(Lucy with Dracula lurking in the background. Photo by J. Stubbs Photography.)

By Jim Roberts

Sandra Epperson has directed “Dracula” three times over the last 50 years. If there’s one thing she’s learned, it’s this: “No existing theater company will allow you to cut a hole in their stage floor to create a trapdoor.”

On a more serious note—and in a preview of the playbill essay she’s writing for her directorial debut at Little Theatre of Virginia Beach— Epperson added: “This is a nostalgic look back at a time when the most terrifying thing in our world was a vampire. Because we have now gone through World War II, we’ve gone through the Red Scare, we’ve gone through fear of the bomb. Now we fear pandemics. … You know, we’re just we’re back scared again. 

“But,” she continued, “we also have learned that people who aren’t like us—meaning people who are physically handicapped, people who are on the spectrum, people who aren’t the same color we are, people who don’t hold the same religious views we do—we can no longer cast them as evil or bad. Society has evolved. So now what is the evil the Count embodies? And that’s what’s been so much fun about this one.”

Epperson, a North Carolina native who moved to Virginia Beach during the COVID-19 pandemic, cast James McDaniel as Van Helsing and Tom O’Reilly as Dr. Seward. 

“I’m thrilled to death,” McDaniel said. “This is kind of like a crime/drama-type thing, where you’ve got a villain that’s trying to perpetrate evil on other people, and you’ve got a detective-like character in the one that I play, who’s trying to find out who the perpetrator is, and then trying to identify him, and then trapping him and stopping him from doing his business. It’s fun being the good guy.”

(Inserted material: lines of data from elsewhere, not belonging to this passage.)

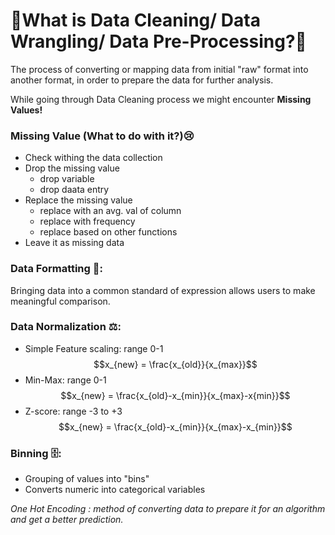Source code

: # 🧹What is Data Cleaning/ Data Wrangling/ Data Pre-Processing?🧹
The process of converting or mapping data from initial "raw" format into another format, in order to prepare the data for further analysis.

While going through Data Cleaning process we might encounter **Missing Values!**
### Missing Value (What to do with it?)😢
- Check withing the data collection
- Drop the missing value
	- drop variable
	- drop daata entry
- Replace the missing value
	- replace with an avg. val of column
	- replace with frequency
	- replace based on other functions
- Leave it as missing data

### Data Formatting 📝:
Bringing data into a common standard of expression allows users to make meaningful comparison.

### Data Normalization ⚖️:
- Simple Feature scaling: range 0-1
$$x_{new} = \frac{x_{old}}{x_{max}}$$
- Min-Max: range 0-1
$$x_{new} = \frac{x_{old}-x_{min}}{x_{max}-x{min}}$$
- Z-score: range -3 to +3
$$x_{new} =  \frac{x_{old}-x_{min}}{x_{max}-x_{min}}$$

### Binning 🗄️:
- Grouping of values into "bins"
- Converts numeric into categorical variables

_One Hot Encoding : method of converting data to prepare it for an algorithm and get a better prediction._
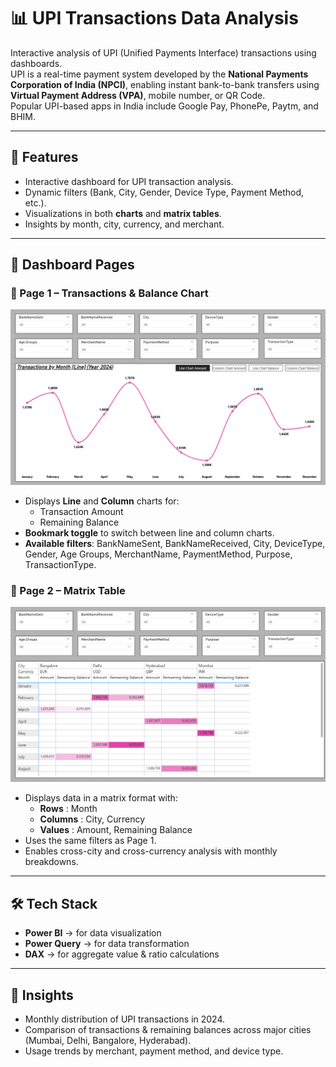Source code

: # 📊 UPI Transactions Data Analysis

Interactive analysis of UPI (Unified Payments Interface) transactions using dashboards.  
UPI is a real-time payment system developed by the **National Payments Corporation of India (NPCI)**, enabling instant bank-to-bank transfers using **Virtual Payment Address (VPA)**, mobile number, or QR Code.  
Popular UPI-based apps in India include Google Pay, PhonePe, Paytm, and BHIM.

---

## 🚀 Features
- Interactive dashboard for UPI transaction analysis.
- Dynamic filters (Bank, City, Gender, Device Type, Payment Method, etc.).
- Visualizations in both **charts** and **matrix tables**.
- Insights by month, city, currency, and merchant.

---

## 📑 Dashboard Pages

### 🔹 Page 1 – Transactions & Balance Chart
![Transactions Dashboard](/page1.png)
- Displays **Line** and **Column** charts for:
  - Transaction Amount
  - Remaining Balance
- **Bookmark toggle** to switch between line and column charts.
- **Available filters**: BankNameSent, BankNameReceived, City, DeviceType, Gender, Age Groups, MerchantName, PaymentMethod, Purpose, TransactionType.

### 🔹 Page 2 – Matrix Table
![Transactions Dashboard](/page2.png)
- Displays data in a matrix format with:
  - **Rows** : Month
  - **Columns** : City, Currency
  - **Values** : Amount, Remaining Balance
- Uses the same filters as Page 1.
- Enables cross-city and cross-currency analysis with monthly breakdowns.

---

## 🛠️ Tech Stack
- **Power BI** → for data visualization  
- **Power Query** → for data transformation  
- **DAX** → for aggregate value & ratio calculations

---

## 🎯 Insights
- Monthly distribution of UPI transactions in 2024.
- Comparison of transactions & remaining balances across major cities (Mumbai, Delhi, Bangalore, Hyderabad).
- Usage trends by merchant, payment method, and device type.
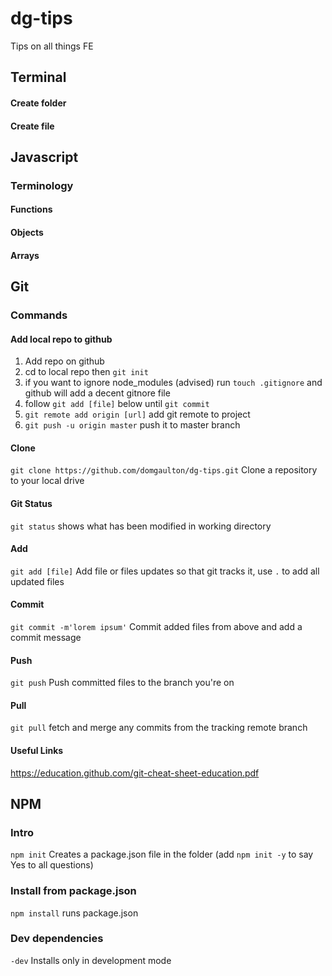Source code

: # dg-tips
Tips on all things FE

## Terminal

#### Create folder


#### Create file

## Javascript

### Terminology

#### Functions
#### Objects
#### Arrays

## Git

### Commands

#### Add local repo to github
1. Add repo on github
2. cd to local repo then `git init`
3. if you want to ignore node_modules (advised) run `touch .gitignore` and github will add a decent gitnore file
4. follow `git add [file]` below until `git commit`
5. `git remote add origin [url]` add git remote to project
6. `git push -u origin master` push it to master branch

#### Clone
`git clone https://github.com/domgaulton/dg-tips.git`
Clone a repository to your local drive

#### Git Status
`git status`
shows what has been modified in working directory

#### Add
`git add [file]` 
Add file or files updates so that git tracks it, use `.` to add all updated files

#### Commit
`git commit -m'lorem ipsum'`
Commit added files from above and add a commit message

#### Push
`git push`
Push committed files to the branch you're on

#### Pull
`git pull`
fetch and merge any commits from the tracking remote branch

#### Useful Links
https://education.github.com/git-cheat-sheet-education.pdf

## NPM

### Intro
`npm init` Creates a package.json file in the folder (add `npm init -y` to say Yes to all questions)

### Install from package.json
`npm install` runs package.json 

### Dev dependencies
`-dev` Installs only in development mode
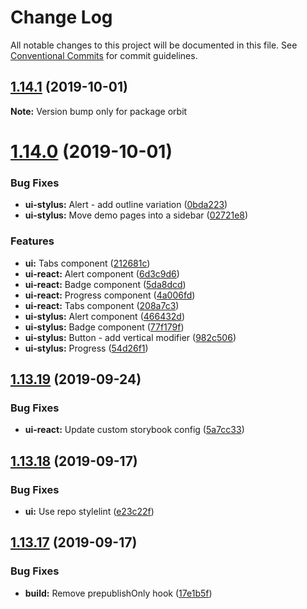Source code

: # Change Log

All notable changes to this project will be documented in this file.
See [Conventional Commits](https://conventionalcommits.org) for commit guidelines.

## [1.14.1](https://github.com/moonwalker/orbit/compare/v1.14.0...v1.14.1) (2019-10-01)

**Note:** Version bump only for package orbit





# [1.14.0](https://github.com/moonwalker/orbit/compare/v1.13.19...v1.14.0) (2019-10-01)


### Bug Fixes

* **ui-stylus:** Alert - add outline variation ([0bda223](https://github.com/moonwalker/orbit/commit/0bda223))
* **ui-stylus:** Move demo pages into a sidebar ([02721e8](https://github.com/moonwalker/orbit/commit/02721e8))


### Features

* **ui:** Tabs component ([212681c](https://github.com/moonwalker/orbit/commit/212681c))
* **ui-react:** Alert component ([6d3c9d6](https://github.com/moonwalker/orbit/commit/6d3c9d6))
* **ui-react:** Badge component ([5da8dcd](https://github.com/moonwalker/orbit/commit/5da8dcd))
* **ui-react:** Progress component ([4a006fd](https://github.com/moonwalker/orbit/commit/4a006fd))
* **ui-react:** Tabs component ([208a7c3](https://github.com/moonwalker/orbit/commit/208a7c3))
* **ui-stylus:** Alert component ([466432d](https://github.com/moonwalker/orbit/commit/466432d))
* **ui-stylus:** Badge component ([77f179f](https://github.com/moonwalker/orbit/commit/77f179f))
* **ui-stylus:** Button - add vertical modifier ([982c506](https://github.com/moonwalker/orbit/commit/982c506))
* **ui-stylus:** Progress ([54d26f1](https://github.com/moonwalker/orbit/commit/54d26f1))





## [1.13.19](https://github.com/moonwalker/orbit/compare/v1.13.18...v1.13.19) (2019-09-24)


### Bug Fixes

* **ui-react:** Update custom storybook config ([5a7cc33](https://github.com/moonwalker/orbit/commit/5a7cc33))





## [1.13.18](https://github.com/moonwalker/orbit/compare/v1.13.17...v1.13.18) (2019-09-17)


### Bug Fixes

* **ui:** Use repo stylelint ([e23c22f](https://github.com/moonwalker/orbit/commit/e23c22f))





## [1.13.17](https://github.com/moonwalker/orbit/compare/v1.13.16...v1.13.17) (2019-09-17)


### Bug Fixes

* **build:** Remove prepublishOnly hook ([17e1b5f](https://github.com/moonwalker/orbit/commit/17e1b5f))
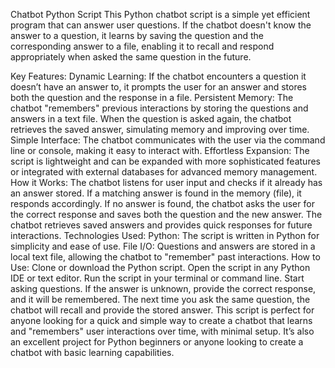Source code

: Chatbot Python Script
This Python chatbot script is a simple yet efficient program that can answer user questions. If the chatbot doesn't know the answer to a question, it learns by saving the question and the corresponding answer to a file, enabling it to recall and respond appropriately when asked the same question in the future.

Key Features:
Dynamic Learning: If the chatbot encounters a question it doesn’t have an answer to, it prompts the user for an answer and stores both the question and the response in a file.
Persistent Memory: The chatbot "remembers" previous interactions by storing the questions and answers in a text file. When the question is asked again, the chatbot retrieves the saved answer, simulating memory and improving over time.
Simple Interface: The chatbot communicates with the user via the command line or console, making it easy to interact with.
Effortless Expansion: The script is lightweight and can be expanded with more sophisticated features or integrated with external databases for advanced memory management.
How it Works:
The chatbot listens for user input and checks if it already has an answer stored.
If a matching answer is found in the memory (file), it responds accordingly.
If no answer is found, the chatbot asks the user for the correct response and saves both the question and the new answer.
The chatbot retrieves saved answers and provides quick responses for future interactions.
Technologies Used:
Python: The script is written in Python for simplicity and ease of use.
File I/O: Questions and answers are stored in a local text file, allowing the chatbot to "remember" past interactions.
How to Use:
Clone or download the Python script.
Open the script in any Python IDE or text editor.
Run the script in your terminal or command line.
Start asking questions. If the answer is unknown, provide the correct response, and it will be remembered.
The next time you ask the same question, the chatbot will recall and provide the stored answer.
This script is perfect for anyone looking for a quick and simple way to create a chatbot that learns and "remembers" user interactions over time, with minimal setup. It’s also an excellent project for Python beginners or anyone looking to create a chatbot with basic learning capabilities.

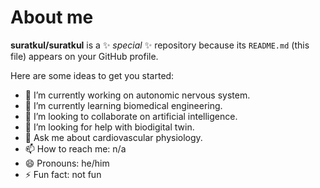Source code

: # About me


**suratkul/suratkul** is a ✨ _special_ ✨ repository because its `README.md` (this file) appears on your GitHub profile.

Here are some ideas to get you started:

- 🔭 I’m currently working on autonomic nervous system.
- 🌱 I’m currently learning biomedical engineering.
- 👯 I’m looking to collaborate on artificial intelligence.
- 🤔 I’m looking for help with biodigital twin.
- 💬 Ask me about cardiovascular physiology.
- 📫 How to reach me: n/a
- 😄 Pronouns: he/him
- ⚡ Fun fact: not fun

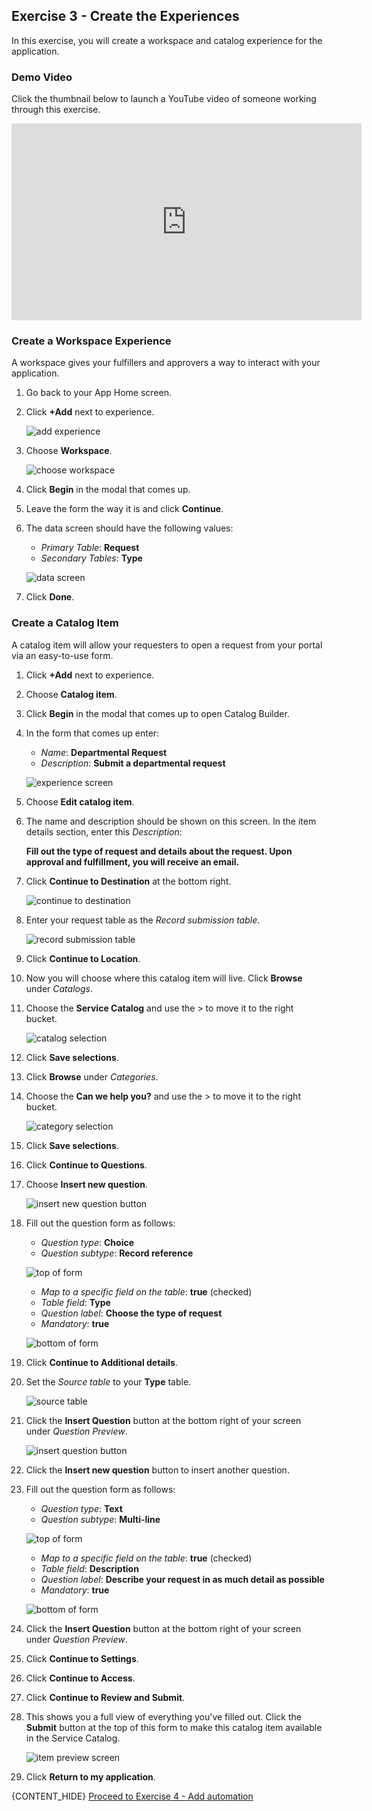## Exercise 3 - Create the Experiences

In this exercise, you will create a workspace and catalog experience for the application.

### Demo Video

Click the thumbnail below to launch a YouTube video of someone working through this exercise. 

<!--[![Overall app build video](https://img.youtube.com/vi/1_qtlNEraj8/0.jpg)](https://www.youtube.com/watch?v=1_qtlNEraj8)-->

<iframe id="video" width="560" height="315" src="https://www.youtube.com/embed/1_qtlNEraj8/" frameborder="0" allow="autoplay; encrypted-media" allowfullscreen=""></iframe>

### Create a Workspace Experience

A workspace gives your fulfillers and approvers a way to interact with your application.

1. Go back to your App Home screen.

1. Click **+Add** next to experience.

    ![add experience](images/2021-10-06-14-33-16.png)

1. Choose **Workspace**.

    ![choose workspace](images/2021-10-06-14-33-41.png)

1. Click **Begin** in the modal that comes up.

1. Leave the form the way it is and click **Continue**.

1. The data screen should have the following values:

    * _Primary Table_: **Request**
    * _Secondary Tables_: **Type**

    ![data screen](images/2021-10-06-14-34-26.png)

1. Click **Done**.

### Create a Catalog Item

A catalog item will allow your requesters to open a request from your portal via an easy-to-use form.

1. Click **+Add** next to experience.

1. Choose **Catalog item**.

1. Click **Begin** in the modal that comes up to open Catalog Builder.

1. In the form that comes up enter:

    * _Name_: **Departmental Request**
    * _Description_: **Submit a departmental request**

    ![experience screen](images/2021-10-06-14-36-18.png)

1. Choose **Edit catalog item**.

1. The name and description should be shown on this screen. In the item details section, enter this _Description_:

    **Fill out the type of request and details about the request. Upon approval and fulfillment, you will receive an email.**

1. Click **Continue to Destination** at the bottom right.

    ![continue to destination](images/2021-10-06-14-37-08.png)

1. Enter your request table as the _Record submission table_.

    ![record submission table](images/2021-10-06-14-38-03.png)

1. Click **Continue to Location**.

1. Now you will choose where this catalog item will live. Click **Browse** under _Catalogs_.

1. Choose the **Service Catalog** and use the \> to move it to the right bucket.

    ![catalog selection](images/2021-10-06-14-38-46.png)

1. Click **Save selections**.

1. Click **Browse** under _Categories_.

1. Choose the **Can we help you?** and use the \> to move it to the right bucket.

    ![category selection](images/2021-10-06-14-39-14.png)

1. Click **Save selections**.

1. Click **Continue to Questions**.

1. Choose **Insert new question**.

    ![insert new question button](images/2021-10-06-14-39-39.png)

1. Fill out the question form as follows:

    * _Question type_: **Choice**
    * _Question subtype_: **Record reference**

    ![top of form](images/2021-10-06-14-41-21.png)

    * _Map to a specific field on the table_: **true** (checked)
    * _Table field_: **Type**
    * _Question label_: **Choose the type of request**
    * _Mandatory_: **true**

    ![bottom of form](images/2021-10-06-14-40-53.png)

1. Click **Continue to Additional details**.

1. Set the _Source table_ to your **Type** table.

    ![source table](images/2021-10-06-14-44-11.png)

1. Click the **Insert Question** button at the bottom right of your screen under _Question Preview_.

    ![insert question button](images/2021-10-06-14-45-20.png)

1. Click the **Insert new question** button to insert another question.

1. Fill out the question form as follows:

    * _Question type_: **Text**
    * _Question subtype_: **Multi-line**

    ![top of form](images/2021-10-06-14-45-54.png)

    * _Map to a specific field on the table_: **true** (checked)
    * _Table field_: **Description**
    * _Question label_: **Describe your request in as much detail as possible**
    * _Mandatory_: **true**

    ![bottom of form](images/2021-10-06-14-47-13.png)

1. Click the **Insert Question** button at the bottom right of your screen under _Question Preview_.

1. Click **Continue to Settings**.

1. Click **Continue to Access**.

1. Click **Continue to Review and Submit**.

1. This shows you a full view of everything you've filled out. Click the **Submit** button at the top of this form to make this catalog item available in the Service Catalog.

    ![item preview screen](images/2021-10-06-14-59-01.png)

1. Click **Return to my application**.

{CONTENT_HIDE} [Proceed to Exercise 4 - Add automation](Exercise4-Automation.md)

McDaniel said the play moves fast.

“It’s one that doesn’t have wasted exposition,” he said. “It gives you the facts when you need them. It’s filled with actions that rivet your interest.”

The cast also includes Eric Frenck as Butterworth, Adam Haberman as John Harker, Micah Love as Lucy Seward, Bronwynne Marks as Miss Wells, and Steven West Renfield.

O’Reilly, who graduated from the American Academy of Dramatic Arts and worked in New York and California before settling in Virginia Beach, said he is amazed by the quality of the performers at LTVB. 

“I’ve worked other places,” he said, “and really, an actor is an actor is an actor—whether you’re in New York or you’re in Podunk or you’re in Virginia Beach. There are so many talented people out there, and I’m just fortunate enough to be working with a really good cast. I’ve had really good casts every time I’ve been on stage. It’s been a pleasure.”

O’Reilly has high praise for McDaniel. “I’m really kind of thankful that I got Seward rather than Van Helsing,” he said. “His role is much more technically difficult. … He’s got longer passages, a lot more to do in the play—so much more complicated. It’s been a real pleasure working with him.”

And the actor playing Dracula? Epperson is guarding his identity as long as possible (though he does appear in some of the theater’s publicity shots). 

“We’re not going to tell you who it is,” she said. “The guy who’s doing the role—he came up with it. He said, ‘How about if we just don’t tell anybody who I am?’ I said, ‘Well, they’ll find out at curtain call. He said, ‘If you’ll remember, Ms. Epperson, Dracula’s not taking a curtain call.’ So, we’re hoping to get some chit-chat going.”

Call it a compromise for not getting a trapdoor.

Little Theater of Virginia Beach will present Dracula” through Oct. 2. Show times are 8 p.m. on Fridays and Saturdays and 2:30 p.m. on Sundays. Tickets are $20 for adults; $17 for seniors (over 60), active-duty military and full-time students; and $9 for children under 12. Discounts are available for groups of 20 or more. The theater is located at 550 Barberton Drive—off of 24th Street at the oceanfront. For tickets or more information, visit: ltvb.com.